Data Analysis & Quality
The TABS project applies a multi-stage data quality pipeline to every survey response. This page documents how responses flow from collection through validation to analysis, the quality checks applied at each stage, the edge cases we discovered and resolved, and the sensitivity analysis that demonstrates our findings are robust to inclusion criteria.
All statistics on this page are generated automatically by the daily analysis pipeline and updated every time the pipeline runs. The numbers shown here match the Prolific platform exactly.
Data Flow
Every survey response passes through this pipeline before appearing in any analysis:
- Qualtrics Export— Raw survey responses exported via API (3-header-row CSV format with question text and import IDs)
- Prolific Enrichment— Each response is cross-referenced with Prolific submission data (approval status, auth check scores) using the participant ID as join key
- Deduplication— When a participant retakes the survey, only one response is kept. Completed responses are preferred over incomplete retakes (see Edge Cases below)

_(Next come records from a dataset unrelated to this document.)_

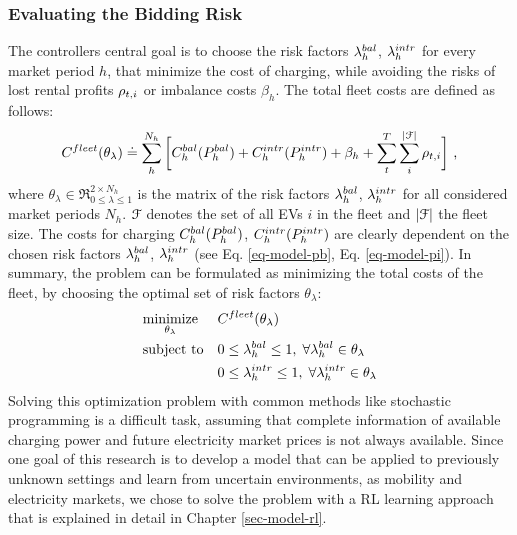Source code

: \documentclass[a4paper, 12pt]{article}
\begin{document}
\subsubsection{Evaluating the Bidding Risk}
\label{sec:org84ea1c7}
The controllers central goal is to choose the risk factors \(\lambda^{bal}_{h}\), \(\lambda^{intr}_{h}\)
for every market period \(h\), that minimize the cost of charging, while avoiding
the risks of lost rental profits \(\rho_{t,i}\) or imbalance costs \(\beta_h\). The total
fleet costs are defined as follows:
\begin{equation} \label{eq-model-fleetcosts}
    C^{fleet}_{}(\theta_{\lambda}) \doteq \sum^{N_h}_h
    \bigg[ C^{bal}_{h}(P^{bal}_{h}) + C^{intr}_{h}(P^{intr}_{h}) + \beta_{h}
    + \sum_t^{T} \sum_i^{|{\cal{F}}|} \rho_{t,i} \bigg] \text{ ,}
\end{equation}
where \(\theta_{\lambda}\!\in\!\Re_{0 \leq \lambda \leq 1}^{2 \times N_h}\) is the
matrix of the risk factors \(\lambda^{bal}_{h}\), \(\lambda^{intr}_{h}\) for all considered market periods
\(N_h\). \({\cal{F}}\) denotes the set of all EVs \(i\) in the fleet and \(|{\cal{F}}|\) the fleet
size. The costs for charging \(C^{bal}_{h}(P^{bal}_{h})\), \(C^{intr}_{h}(P^{intr}_{h})\) are clearly
dependent on the chosen risk factors \(\lambda^{bal}_{h}\), \(\lambda^{intr}_{h}\) (see Eq.
\ref{eq-model-pb}, Eq. \ref{eq-model-pi}). In summary, the problem can be formulated
as minimizing the total costs of the fleet, by choosing the optimal set of risk
factors \(\theta_{\lambda}\):
\begin{equation}
\begin{aligned}
    & \underset{\theta_{\lambda}}{\text{minimize}}
    && C^{fleet}_{}(\theta_{\lambda}) \\
    & \text{subject to}
    && 0 \leq \lambda^{bal}_{h} \leq 1, \; \forall \lambda^{bal}_{h} \in \theta_{\lambda}\\
    &&& 0 \leq \lambda^{intr}_{h} \leq 1, \; \forall \lambda^{intr}_{h} \in \theta_{\lambda}\\
\end{aligned}
\end{equation}
Solving this optimization problem with common methods like stochastic
programming is a difficult task, assuming that complete information of available
charging power and future electricity market prices is not always available.
Since one goal of this research is to develop a model that can be applied to
previously unknown settings and learn from uncertain environments, as mobility
and electricity markets, we chose to solve the problem with a RL learning
approach that is explained in detail in Chapter \ref{sec-model-rl}.
\end{document}
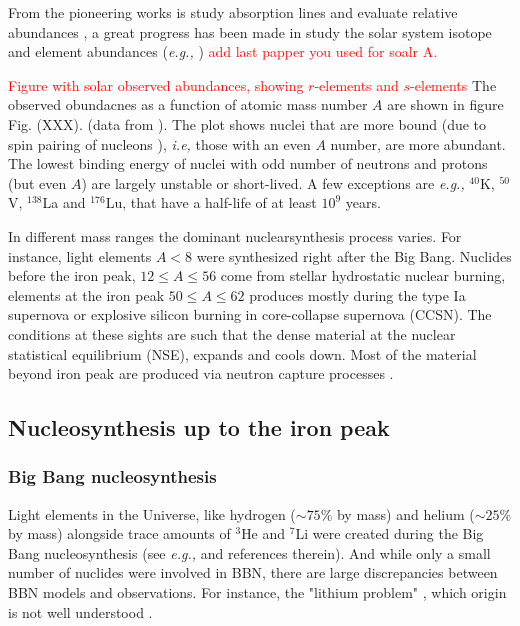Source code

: \documentclass[11pt,a4paper,headinclude=true,DIV=14,BCOR=8mm,chapterprefix,listof=totoc,twoside,openright,abstracton]{scrbook}
\begin{document}
From the pioneering works is study absorption lines and evaluate relative abundances \cite{Suess:1956}, a great progress has been made in study the solar system isotope and element abundances (\textit{e.g.,} \cite{Cameron:1973,Anders:1989,Grevesse:1998,Lodders:2003}) \textcolor{red}{add last papper you used for soalr A.}

\begin{sidenote}
    \textcolor{red}{Figure with solar observed abundances, showing $r$-elements and $s$-elements}
    The observed obundacnes as a function of atomic mass number $A$ are shown in figure Fig. (XXX). (data from \cite{Lodders:2003}). The plot shows nuclei that are more bound (due to spin pairing of nucleons \cite{Moller:1993ed}), \textit{i.e,} those with an even $A$ number, are more abundant. The lowest binding energy of nuclei with odd number of neutrons and protons (but even $A$) are largely unstable or short-lived. A few exceptions are \textit{e.g.,} $^{40}$K, $^{50}$V, $^{138}$La and $^{176}$Lu, that have a half-life of at least $10^{9}$ years.
\end{sidenote}

In different mass ranges the dominant nuclearsynthesis process varies. For instance, light elements $A<8$ were synthesized right after the Big Bang. Nuclides before the iron peak, $12\leq A\leq 56$ come from stellar hydrostatic nuclear burning, elements at the iron peak $50\leq A \leq 62$ produces mostly during the type Ia supernova or explosive silicon burning in core-collapse supernova (CCSN). The conditions at these sights are such that the dense material at the nuclear statistical equilibrium (NSE), expands and cools down. Most of the material beyond iron peak are produced via neutron capture processes \cite{Burbidge:1957}.


\subsection{Nucleosynthesis up to the iron peak}

\subsubsection{Big Bang nucleosynthesis}

Light elements in the Universe, like hydrogen ($\sim 75\%$ by mass) and helium ($\sim 25\%$ by mass) alongside trace amounts of $^{3}$He and $^{7}$Li were created during the Big Bang nucleosynthesis (see \textit{e.g.,} \cite{Tytler:2000qf} and references therein). And while only a small number of nuclides were involved in BBN, there are large discrepancies between BBN models and observations. For instance, the "lithium problem" \cite{Coc:2013eha}, which origin is not well understood \cite{Fields:2011zzb}.
\end{document}
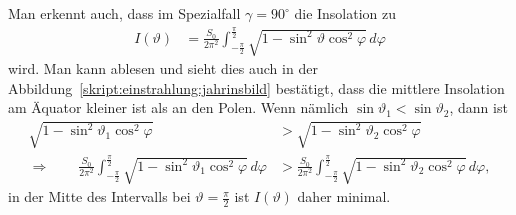 Man erkennt auch, dass im Spezialfall $\gamma=90^\circ$ die Insolation zu
\begin{align*}
I(\vartheta)
&=
\frac{S_0}{2\pi^2}
\int_{-\frac{\pi}2}^{\frac{\pi}2}
\sqrt{1- \sin^2\vartheta\cos^2\varphi}
\,d\varphi
\end{align*}
wird.
Man kann ablesen und sieht dies auch in der 
Abbildung~\ref{skript:einstrahlung:jahrinsbild} bestätigt, dass
die mittlere Insolation am Äquator kleiner ist als an den Polen.
Wenn nämlich $\sin\vartheta_1 < \sin\vartheta_2$, dann ist
\begin{align*}
\sqrt{1- \sin^2\vartheta_1\cos^2\varphi}
&>
\sqrt{1- \sin^2\vartheta_2\cos^2\varphi}
\\
\Rightarrow
\qquad
\frac{S_0}{2\pi^2}
\int_{-\frac{\pi}2}^{\frac{\pi}2}
\sqrt{1- \sin^2\vartheta_1\cos^2\varphi}
\,d\varphi
&>
\frac{S_0}{2\pi^2}
\int_{-\frac{\pi}2}^{\frac{\pi}2}
\sqrt{1- \sin^2\vartheta_2\cos^2\varphi}
\,d\varphi,
\end{align*}
in der Mitte des Intervalls bei $\vartheta=\frac{\pi}2$ ist $I(\vartheta)$
daher minimal.

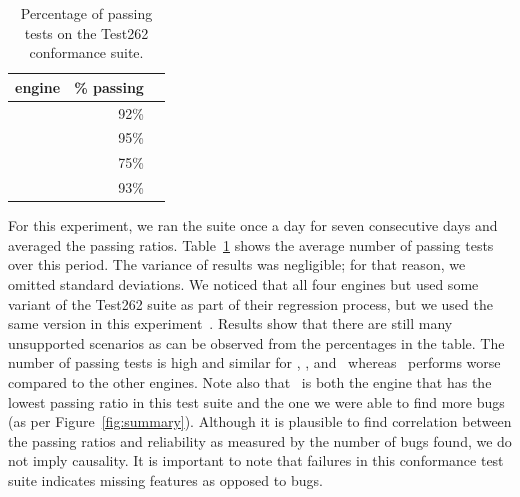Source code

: \documentclass[sigconf,review, anonymous]{acmart}
\begin{document}
\begin{table}
  \centering
  \caption{\label{tab:test262}Percentage of passing tests on
    the Test262 conformance suite.}
  \vspace{-2ex}        
  \small
  \begin{tabular}{crr}
    \toprule
    engine & \% passing \\
    \midrule
    \jsc{} & 92\%\\
    \veight{} & 95\% \\
    \chakra{} & 75\% \\    
    \smonkey{} & 93\% \\
    \bottomrule
  \end{tabular}
  \normalsize
  \vspace{-4ex}
\end{table}
For this experiment, we ran the suite once a day for seven consecutive
days and averaged the passing ratios. Table~\ref{tab:test262} shows
the average number of passing tests over this period. The variance of
results was negligible; for that reason, we omitted standard
deviations. We noticed that all four engines but \chakra{} used some
variant of the Test262 suite as part of their regression process, but
we used the same version in this
experiment~\cite{ecma262-conformance-suite}. Results show that there
are still many unsupported scenarios as can be observed from the
percentages in the table. The number of passing tests is high and
similar for \jsc{}, \veight{}, and \smonkey\ whereas \chakra\ performs
worse compared to the other engines. Note also that \chakra\ is both
the engine that has the lowest passing ratio in this test suite and
the one we were able to find more bugs (as per
Figure~\ref{fig:summary}). Although it is plausible to find
correlation between the passing ratios and reliability as measured by
the number of bugs found, we do not imply causality. It is important
to note that failures in this conformance test suite indicates missing
features as opposed to bugs.

\begin{center}
\end{center}
\end{document}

- Disposition Waterfall— An 11-step quality classification assigns each response to exactly one disposition category
- Sample Definition— Five nested samples are computed, from most restrictive (Conservative Clean) to least (All V2)
- Statistical Analysis— Every metric is computed independently across all five samples
Disposition Waterfall (Steps 0–10)
Each response is evaluated through this 11-step waterfall (steps 0–10). The first matching stepdetermines the disposition — a response is never counted in multiple categories.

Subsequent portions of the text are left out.